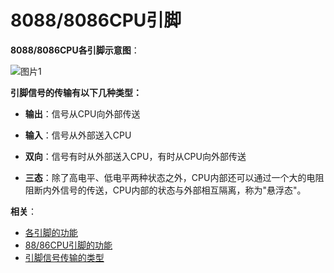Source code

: # 8088/8086CPU引脚

**8088/8086CPU各引脚示意图**：

![图片1](https://cdn.jsdelivr.net/gh/letengzz/Two-C@main/img/PM/Second/%E5%BC%95%E8%84%9A%E7%A4%BA%E6%84%8F%E5%9B%BE.png)

**引脚信号的传输有以下几种类型：**

* **输出**：信号从CPU向外部传送
* **输入**：信号从外部送入CPU
* **双向**：信号有时从外部送入CPU，有时从CPU向外部传送

* **三态**：除了高电平、低电平两种状态之外，CPU内部还可以通过一个大的电阻阻断内外信号的传送，CPU内部的状态与外部相互隔离，称为"悬浮态"。

**相关**：

- [各引脚的功能](/各引脚的功能.md)
- [88/86CPU引脚的功能](/8886CPU引脚的功能.md)
- [引脚信号传输的类型](/引脚信号传输的类型.md)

══════════════════════════════

• What you have to do: The pictures stay out; copy the rest of the data word for word.

• Answer to this exercise:
Source code

: # 8088/8086CPU引脚

**8088/8086CPU各引脚示意图**：

![图片1](https://cdn.jsdelivr.net/gh/letengzz/Two-C@main/img/PM/Second/%E5%BC%95%E8%84%9A%E7%A4%BA%E6%84%8F%E5%9B%BE.png)

**引脚信号的传输有以下几种类型：**

* **输出**：信号从CPU向外部传送
* **输入**：信号从外部送入CPU
* **双向**：信号有时从外部送入CPU，有时从CPU向外部传送

* **三态**：除了高电平、低电平两种状态之外，CPU内部还可以通过一个大的电阻阻断内外信号的传送，CPU内部的状态与外部相互隔离，称为"悬浮态"。

**相关**：

- [各引脚的功能](/各引脚的功能.md)
- [88/86CPU引脚的功能](/8886CPU引脚的功能.md)
- [引脚信号传输的类型](/引脚信号传输的类型.md)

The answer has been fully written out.